Un bicchiere si svuota mentre bevi e io osservo questo svanire
di ogni cosa dietro lo schermo inevitabile degli avvenimenti.
La poesia di Alessandro Anil non invita. Non convoca, non richiama all’ordine. Resta scolpita, immobile, in una duplicità esperienziale/esistenziale. Versante d’esilio non è un racconto e non è un trattato, non è una raccolta che attira nel senso letterale del termine. Interagire con essa come lettori, significa attraversare la barriera di quello che non siamo – che non significhiamo. Accedere a uno stato in cui l’imprecisione è dogma, l’inaffidabilità della percezione è punto cardinale. In altre parole, non a un’esistenza oggettualizzata come res, ma all’esistenza come esperienza che trascorre. I dettagli dell’intimità, i particolari più minuti, prendono posto nel vortice del tutto. Così “il tempo è una pietra e la pietra / una congiunzione”: nell’immobile dell’esser-ci, i rapporti tra gli oggetti si cristallizzano nell’unico. Anil tenta di decostruire con i versi l’eterno, passo per passo, tassello per tassello. L’enumerazione degli elementi empirici della vita, pesantemente connotati dalle sensazioni, non segue il criterio di una moltiplicazione senza senso. Al contrario, il poeta accompagna il lettore alla vista di un universo mai disarmonico, tenuto insieme dalle stesse leggi degli oggetti fisici: “siamo l’immagine di un fuoco che eternamente brucia”.

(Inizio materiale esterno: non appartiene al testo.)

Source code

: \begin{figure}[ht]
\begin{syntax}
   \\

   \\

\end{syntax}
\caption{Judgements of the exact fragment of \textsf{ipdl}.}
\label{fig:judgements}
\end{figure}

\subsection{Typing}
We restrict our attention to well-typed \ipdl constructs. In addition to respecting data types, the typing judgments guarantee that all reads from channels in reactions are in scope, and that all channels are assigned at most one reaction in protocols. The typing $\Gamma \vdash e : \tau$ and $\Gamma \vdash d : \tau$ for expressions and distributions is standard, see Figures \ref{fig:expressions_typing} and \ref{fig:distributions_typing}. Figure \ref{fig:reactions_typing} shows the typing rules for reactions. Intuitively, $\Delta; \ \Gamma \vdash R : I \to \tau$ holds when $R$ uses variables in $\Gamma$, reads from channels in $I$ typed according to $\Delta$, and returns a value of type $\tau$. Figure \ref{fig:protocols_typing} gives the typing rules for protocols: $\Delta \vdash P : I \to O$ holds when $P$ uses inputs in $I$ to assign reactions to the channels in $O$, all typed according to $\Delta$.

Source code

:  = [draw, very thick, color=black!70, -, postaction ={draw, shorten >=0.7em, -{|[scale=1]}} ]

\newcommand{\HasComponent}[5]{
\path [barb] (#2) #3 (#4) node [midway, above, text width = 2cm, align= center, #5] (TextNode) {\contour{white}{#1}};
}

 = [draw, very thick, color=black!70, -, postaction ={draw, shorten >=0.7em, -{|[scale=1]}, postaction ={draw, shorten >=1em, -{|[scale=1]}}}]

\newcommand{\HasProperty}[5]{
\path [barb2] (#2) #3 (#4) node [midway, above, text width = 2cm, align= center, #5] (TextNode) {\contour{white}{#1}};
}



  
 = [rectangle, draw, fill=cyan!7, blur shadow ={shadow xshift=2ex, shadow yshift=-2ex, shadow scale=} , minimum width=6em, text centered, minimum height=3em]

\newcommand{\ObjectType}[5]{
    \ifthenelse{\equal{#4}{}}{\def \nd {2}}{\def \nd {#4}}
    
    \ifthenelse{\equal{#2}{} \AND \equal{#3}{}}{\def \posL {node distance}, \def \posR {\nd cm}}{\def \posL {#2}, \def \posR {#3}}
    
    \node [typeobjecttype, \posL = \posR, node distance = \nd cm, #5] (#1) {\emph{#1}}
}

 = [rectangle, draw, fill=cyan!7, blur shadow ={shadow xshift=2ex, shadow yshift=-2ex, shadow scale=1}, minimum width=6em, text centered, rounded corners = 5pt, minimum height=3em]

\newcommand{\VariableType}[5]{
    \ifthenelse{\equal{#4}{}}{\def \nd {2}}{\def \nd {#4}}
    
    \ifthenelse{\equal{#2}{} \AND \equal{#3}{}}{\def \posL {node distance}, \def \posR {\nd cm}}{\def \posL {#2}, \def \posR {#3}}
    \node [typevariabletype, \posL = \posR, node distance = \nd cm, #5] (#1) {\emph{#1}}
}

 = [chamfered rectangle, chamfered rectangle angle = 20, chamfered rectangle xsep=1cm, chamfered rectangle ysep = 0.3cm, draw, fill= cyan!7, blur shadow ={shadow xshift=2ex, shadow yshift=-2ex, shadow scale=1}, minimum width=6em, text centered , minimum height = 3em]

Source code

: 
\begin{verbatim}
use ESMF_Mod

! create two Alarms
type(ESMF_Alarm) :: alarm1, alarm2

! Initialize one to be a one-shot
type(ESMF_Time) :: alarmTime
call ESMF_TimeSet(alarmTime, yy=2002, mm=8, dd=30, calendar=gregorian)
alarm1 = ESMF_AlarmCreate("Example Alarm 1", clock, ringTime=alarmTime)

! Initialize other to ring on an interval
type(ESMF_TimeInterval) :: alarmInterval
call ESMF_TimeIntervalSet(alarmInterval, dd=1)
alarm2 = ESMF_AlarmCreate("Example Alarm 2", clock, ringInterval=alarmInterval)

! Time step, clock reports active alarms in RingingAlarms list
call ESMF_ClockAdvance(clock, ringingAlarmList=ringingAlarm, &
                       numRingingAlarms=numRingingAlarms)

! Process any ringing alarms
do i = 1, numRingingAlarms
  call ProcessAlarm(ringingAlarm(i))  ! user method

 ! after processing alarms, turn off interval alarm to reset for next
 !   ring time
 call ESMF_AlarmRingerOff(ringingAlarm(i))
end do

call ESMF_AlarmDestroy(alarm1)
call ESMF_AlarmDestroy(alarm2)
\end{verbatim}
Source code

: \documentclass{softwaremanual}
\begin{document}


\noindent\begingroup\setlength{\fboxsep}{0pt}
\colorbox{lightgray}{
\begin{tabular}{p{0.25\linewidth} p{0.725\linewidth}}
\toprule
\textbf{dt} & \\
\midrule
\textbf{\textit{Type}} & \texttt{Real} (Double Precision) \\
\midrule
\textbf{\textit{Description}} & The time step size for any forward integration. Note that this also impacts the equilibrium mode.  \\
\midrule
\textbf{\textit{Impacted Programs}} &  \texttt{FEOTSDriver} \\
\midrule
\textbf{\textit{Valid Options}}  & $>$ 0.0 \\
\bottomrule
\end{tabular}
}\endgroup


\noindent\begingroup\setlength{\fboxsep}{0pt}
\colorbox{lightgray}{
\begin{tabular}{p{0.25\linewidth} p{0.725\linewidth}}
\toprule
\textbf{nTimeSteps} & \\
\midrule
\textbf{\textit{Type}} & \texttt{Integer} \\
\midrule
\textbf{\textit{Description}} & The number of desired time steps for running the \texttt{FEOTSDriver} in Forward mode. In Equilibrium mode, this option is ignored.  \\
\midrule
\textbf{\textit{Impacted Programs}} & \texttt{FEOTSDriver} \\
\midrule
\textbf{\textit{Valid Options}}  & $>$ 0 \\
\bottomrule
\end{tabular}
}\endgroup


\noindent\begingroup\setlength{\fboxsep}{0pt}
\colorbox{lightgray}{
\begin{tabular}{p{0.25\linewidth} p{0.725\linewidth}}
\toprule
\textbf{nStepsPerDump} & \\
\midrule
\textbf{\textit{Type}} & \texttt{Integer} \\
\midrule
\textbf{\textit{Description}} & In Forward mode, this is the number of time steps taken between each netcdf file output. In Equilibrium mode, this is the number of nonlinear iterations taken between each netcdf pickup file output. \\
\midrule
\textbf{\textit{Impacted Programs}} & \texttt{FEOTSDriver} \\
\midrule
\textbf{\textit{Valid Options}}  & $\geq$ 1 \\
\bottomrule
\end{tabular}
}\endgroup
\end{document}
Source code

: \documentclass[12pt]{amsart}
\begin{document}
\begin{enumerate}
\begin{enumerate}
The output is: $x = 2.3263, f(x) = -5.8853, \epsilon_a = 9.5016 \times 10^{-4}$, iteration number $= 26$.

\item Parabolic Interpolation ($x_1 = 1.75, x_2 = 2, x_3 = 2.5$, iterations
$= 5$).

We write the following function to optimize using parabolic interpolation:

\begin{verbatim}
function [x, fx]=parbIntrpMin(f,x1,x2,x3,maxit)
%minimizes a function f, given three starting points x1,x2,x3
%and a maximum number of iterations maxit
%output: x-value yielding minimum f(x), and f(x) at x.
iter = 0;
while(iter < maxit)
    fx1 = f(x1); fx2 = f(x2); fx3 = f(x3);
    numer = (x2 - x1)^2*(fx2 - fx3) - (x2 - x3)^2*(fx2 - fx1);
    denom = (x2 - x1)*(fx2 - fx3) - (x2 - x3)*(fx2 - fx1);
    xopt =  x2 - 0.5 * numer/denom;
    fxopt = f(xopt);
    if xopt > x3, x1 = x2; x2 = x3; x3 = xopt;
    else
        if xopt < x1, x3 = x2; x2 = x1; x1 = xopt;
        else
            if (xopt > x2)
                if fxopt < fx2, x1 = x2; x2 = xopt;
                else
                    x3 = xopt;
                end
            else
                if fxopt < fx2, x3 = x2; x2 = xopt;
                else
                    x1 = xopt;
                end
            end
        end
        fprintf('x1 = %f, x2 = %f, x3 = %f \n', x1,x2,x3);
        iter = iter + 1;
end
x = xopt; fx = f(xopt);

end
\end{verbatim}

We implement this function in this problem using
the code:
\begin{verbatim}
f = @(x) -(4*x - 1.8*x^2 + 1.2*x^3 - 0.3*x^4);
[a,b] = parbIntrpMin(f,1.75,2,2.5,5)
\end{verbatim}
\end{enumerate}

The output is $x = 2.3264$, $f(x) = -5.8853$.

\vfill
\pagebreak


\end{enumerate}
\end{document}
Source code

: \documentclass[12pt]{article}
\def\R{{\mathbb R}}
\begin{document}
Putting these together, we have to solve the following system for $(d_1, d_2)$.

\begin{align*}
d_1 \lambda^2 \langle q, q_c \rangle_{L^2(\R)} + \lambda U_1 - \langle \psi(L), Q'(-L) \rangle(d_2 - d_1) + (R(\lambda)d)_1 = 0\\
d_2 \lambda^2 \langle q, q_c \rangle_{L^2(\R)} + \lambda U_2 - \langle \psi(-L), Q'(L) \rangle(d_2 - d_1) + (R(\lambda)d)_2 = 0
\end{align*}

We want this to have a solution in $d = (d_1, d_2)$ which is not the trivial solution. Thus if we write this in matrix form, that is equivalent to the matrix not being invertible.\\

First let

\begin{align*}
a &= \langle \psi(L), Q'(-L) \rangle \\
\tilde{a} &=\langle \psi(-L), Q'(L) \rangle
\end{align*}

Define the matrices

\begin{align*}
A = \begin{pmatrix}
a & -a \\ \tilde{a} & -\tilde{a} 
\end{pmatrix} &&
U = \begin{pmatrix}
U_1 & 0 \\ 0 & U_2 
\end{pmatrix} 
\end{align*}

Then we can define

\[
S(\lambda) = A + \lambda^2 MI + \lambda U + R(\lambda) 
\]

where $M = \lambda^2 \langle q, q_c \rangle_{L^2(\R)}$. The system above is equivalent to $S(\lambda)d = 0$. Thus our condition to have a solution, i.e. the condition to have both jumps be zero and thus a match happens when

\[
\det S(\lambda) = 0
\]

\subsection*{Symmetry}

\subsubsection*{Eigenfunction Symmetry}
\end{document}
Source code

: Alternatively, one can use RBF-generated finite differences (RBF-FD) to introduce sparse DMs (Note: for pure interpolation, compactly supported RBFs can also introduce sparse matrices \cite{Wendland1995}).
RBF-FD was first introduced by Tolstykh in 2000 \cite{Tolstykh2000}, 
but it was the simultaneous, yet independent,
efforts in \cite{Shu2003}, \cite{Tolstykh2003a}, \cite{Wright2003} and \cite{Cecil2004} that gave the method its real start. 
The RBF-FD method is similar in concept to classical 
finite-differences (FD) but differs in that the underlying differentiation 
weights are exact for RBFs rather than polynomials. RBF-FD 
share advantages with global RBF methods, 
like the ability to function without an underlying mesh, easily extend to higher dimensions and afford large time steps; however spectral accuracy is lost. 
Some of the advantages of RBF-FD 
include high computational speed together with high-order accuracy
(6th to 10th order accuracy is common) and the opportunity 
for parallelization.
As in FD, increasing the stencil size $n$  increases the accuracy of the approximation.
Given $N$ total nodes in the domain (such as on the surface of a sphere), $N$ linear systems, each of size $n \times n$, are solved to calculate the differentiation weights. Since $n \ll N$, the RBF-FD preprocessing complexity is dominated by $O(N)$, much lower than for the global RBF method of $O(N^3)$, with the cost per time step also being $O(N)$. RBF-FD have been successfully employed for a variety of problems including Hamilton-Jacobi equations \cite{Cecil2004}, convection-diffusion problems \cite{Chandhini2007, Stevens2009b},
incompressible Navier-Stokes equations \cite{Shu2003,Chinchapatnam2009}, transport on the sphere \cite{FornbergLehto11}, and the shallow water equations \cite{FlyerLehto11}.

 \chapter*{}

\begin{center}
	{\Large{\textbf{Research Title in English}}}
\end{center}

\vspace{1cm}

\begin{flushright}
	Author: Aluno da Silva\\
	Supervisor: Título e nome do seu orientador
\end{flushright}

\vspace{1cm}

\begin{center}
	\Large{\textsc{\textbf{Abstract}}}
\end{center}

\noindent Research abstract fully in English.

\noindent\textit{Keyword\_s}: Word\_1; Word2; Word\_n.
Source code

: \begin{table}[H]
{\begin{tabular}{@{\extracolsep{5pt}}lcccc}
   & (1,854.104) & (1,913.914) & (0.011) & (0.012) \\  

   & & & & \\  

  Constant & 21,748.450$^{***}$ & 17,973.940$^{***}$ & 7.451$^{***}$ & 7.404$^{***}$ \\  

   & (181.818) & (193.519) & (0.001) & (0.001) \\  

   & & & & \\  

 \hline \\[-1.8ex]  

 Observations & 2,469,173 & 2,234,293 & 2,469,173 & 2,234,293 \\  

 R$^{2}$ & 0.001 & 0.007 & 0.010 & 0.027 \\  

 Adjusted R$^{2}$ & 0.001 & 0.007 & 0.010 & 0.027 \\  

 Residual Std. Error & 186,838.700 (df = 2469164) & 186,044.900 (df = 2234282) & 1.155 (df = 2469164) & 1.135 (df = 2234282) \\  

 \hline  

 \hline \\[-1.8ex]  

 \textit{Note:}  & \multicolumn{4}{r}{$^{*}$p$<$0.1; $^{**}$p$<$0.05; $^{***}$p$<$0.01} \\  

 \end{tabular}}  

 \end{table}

Che posto occupa l’io in tutto questo? Nell’undicesimo verso, la soggettività irrompe. La volontà singolare, espressa come una confessione a fronte del manifestarsi dell’esistenza, guida il poeta a desiderarsi oltre la cortina fisica dell’esser-ci. Sarebbe bello amarsi puramente, liberi dall’ingombro dell’umanità tangibile. Risuona il richiamo, forse involontario, dei versi di Pope nella Lettera di Eloisa ad Abelardo: “How happy is the blameless vestal’s lot! / The world forgetting, by the world forgot. / Eternal sunshine of the spotless mind!”. Eppure le radici filosofiche della poesia di Anil si spingono ben oltre il diciannovesimo secolo. Affondano nel terreno della metafisica e della mistica antica. Nello svuotarsi di un bicchiere, lo scadere del tempo. L’istantanea fine del momento presente, impossibile da stringere. Tutto quanto prosegue ad avvenire. Così la combustione eterna del movimento, così l’amore e i desideri di un poeta.